Was sind die von der Politik festgelegten "Haltelinien"?
Der Gesetzgeber hat sogenannte Haltelinien vorgesehen, die das Rentenniveau absichern und gleichzeitig die Beiträge in die Rentenkasse begrenzen. So ist vorgesehen, dass das Rentenniveau (bei 45 Beitragsjahren) bis 2025 nicht unter 48 Prozent des momentanen Durchschnittsverdienstes fällt. Eine zweite Haltelinie bezieht sich auf die Höhe der Beiträge von Arbeitgebern und Arbeitnehmern. Der Beitragssatz darf bis 2025 18,6 Prozent nicht überschreiten.
Warum verschärft sich die Lage in den Rentenkassen?
Das ungünstiger werdende Verhältnis von Beitragszahlern zu Rentnern - zusammen mit den staatlichen Garantien für Rentenhöhe und Beitragshöhe - werden die Finanzierungslücke der Rentenversicherung in den kommenden Jahren weiter verschärfen. Bislang hat die Bundesregierung noch keine grundlegenden Veränderungen an diesem System auf den Weg gebracht.

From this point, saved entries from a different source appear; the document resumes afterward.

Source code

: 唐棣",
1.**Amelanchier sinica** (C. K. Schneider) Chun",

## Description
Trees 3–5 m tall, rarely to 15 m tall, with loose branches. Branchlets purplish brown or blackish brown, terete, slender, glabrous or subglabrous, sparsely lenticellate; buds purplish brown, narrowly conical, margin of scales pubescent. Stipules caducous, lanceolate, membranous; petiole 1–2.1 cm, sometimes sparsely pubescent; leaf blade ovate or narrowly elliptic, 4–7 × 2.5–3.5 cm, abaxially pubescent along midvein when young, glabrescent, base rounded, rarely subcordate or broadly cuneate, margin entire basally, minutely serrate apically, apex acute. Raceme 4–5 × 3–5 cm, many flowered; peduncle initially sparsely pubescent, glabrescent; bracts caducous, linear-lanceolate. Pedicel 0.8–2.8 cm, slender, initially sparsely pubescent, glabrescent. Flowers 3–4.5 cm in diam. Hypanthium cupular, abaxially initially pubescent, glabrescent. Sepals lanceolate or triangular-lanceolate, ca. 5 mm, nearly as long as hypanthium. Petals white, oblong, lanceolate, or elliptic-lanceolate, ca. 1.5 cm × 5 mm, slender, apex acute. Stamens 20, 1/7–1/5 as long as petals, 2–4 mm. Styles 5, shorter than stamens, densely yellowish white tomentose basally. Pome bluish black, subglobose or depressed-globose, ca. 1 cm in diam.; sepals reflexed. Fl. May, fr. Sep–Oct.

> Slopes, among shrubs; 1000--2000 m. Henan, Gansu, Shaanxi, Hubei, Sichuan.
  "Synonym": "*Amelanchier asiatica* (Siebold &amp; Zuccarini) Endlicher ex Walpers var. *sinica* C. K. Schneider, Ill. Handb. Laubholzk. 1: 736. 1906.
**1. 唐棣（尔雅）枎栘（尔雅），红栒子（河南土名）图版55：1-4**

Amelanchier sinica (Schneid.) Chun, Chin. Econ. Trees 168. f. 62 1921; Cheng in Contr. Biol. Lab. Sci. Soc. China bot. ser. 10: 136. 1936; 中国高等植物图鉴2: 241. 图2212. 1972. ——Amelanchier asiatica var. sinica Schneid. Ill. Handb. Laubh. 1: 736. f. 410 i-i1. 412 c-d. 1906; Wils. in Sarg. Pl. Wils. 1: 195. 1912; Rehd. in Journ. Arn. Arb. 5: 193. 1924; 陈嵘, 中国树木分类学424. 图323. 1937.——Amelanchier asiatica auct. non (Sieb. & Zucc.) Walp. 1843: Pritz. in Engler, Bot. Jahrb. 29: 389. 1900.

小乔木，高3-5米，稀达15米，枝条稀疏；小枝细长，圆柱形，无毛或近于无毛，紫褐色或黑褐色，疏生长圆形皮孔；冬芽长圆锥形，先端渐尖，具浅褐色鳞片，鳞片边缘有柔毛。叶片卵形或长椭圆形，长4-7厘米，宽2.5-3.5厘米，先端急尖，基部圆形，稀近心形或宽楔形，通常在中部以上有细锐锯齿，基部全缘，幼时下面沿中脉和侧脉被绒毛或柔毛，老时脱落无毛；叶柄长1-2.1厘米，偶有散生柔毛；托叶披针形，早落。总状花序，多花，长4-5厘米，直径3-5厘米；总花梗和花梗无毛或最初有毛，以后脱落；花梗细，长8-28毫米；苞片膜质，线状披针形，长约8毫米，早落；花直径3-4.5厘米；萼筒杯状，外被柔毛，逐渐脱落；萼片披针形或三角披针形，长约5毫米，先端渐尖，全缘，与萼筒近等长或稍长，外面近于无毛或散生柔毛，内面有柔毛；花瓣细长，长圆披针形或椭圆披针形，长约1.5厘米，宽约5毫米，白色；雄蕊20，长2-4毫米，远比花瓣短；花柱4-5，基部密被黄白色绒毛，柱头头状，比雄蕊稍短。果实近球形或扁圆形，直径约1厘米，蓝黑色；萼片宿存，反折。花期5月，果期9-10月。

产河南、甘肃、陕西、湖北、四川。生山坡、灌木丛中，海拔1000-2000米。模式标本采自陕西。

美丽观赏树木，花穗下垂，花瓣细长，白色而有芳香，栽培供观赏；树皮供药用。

Welche Möglichkeiten der Reform des Rentensystems gibt es?
Reformvorschläge zielen sowohl auf die Einnahmen- wie auf die Ausgabenseite des Systems der gesetzlichen Rentenversicherung. Um die Einnahmen zu erhöhen, könnten entweder die Beitragssätze angehoben werden. Zudem wird die gesetzliche Pflichtversicherung auch für zusätzliche Personengruppen wie Selbstständige oder Beamte diskutiert. Auf der Ausgabenseite kann einerseits die Rentenhöhe reduziert werden, andererseits kann das Renteneintrittsalter erhöht werden. Dabei ist etwa eine Kopplung an die allgemeine Lebenserwartung denkbar. Die Erträge aus den eingezahlten Beiträgen und damit auch die künftige Rentenhöhe könnte auch über die verstärkte Anlage der Beiträge in den Kapitalmarkt erhöht werden.

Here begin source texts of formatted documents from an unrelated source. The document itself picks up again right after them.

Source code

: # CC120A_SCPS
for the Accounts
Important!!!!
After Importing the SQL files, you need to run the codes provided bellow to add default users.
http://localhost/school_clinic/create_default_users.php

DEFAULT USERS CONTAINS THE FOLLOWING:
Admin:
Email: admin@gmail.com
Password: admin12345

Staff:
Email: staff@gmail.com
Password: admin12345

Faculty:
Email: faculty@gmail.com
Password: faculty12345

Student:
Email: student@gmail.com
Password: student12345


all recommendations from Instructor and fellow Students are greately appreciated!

Womit müssen Versicherte in den kommenden Jahren rechnen?
Das wachsende Ungleichgewicht zwischen Einnahmen und Ausgaben in der gesetzlichen Rentenversicherung wird in den kommenden Jahren Reformen nötig machen - dies sehen Ökonomen und Politiker der wichtigsten Parteien gleichermaßen. Wahrscheinlich werden die Beitragssätze steigen, während die durchschnittliche Rentenhöhe abgesenkt und die Lebensarbeitszeit weiter verlängert werden. In jedem Fall dürfte es für Versicherte noch wichtiger werden, privat fürs Alter vorzusorgen.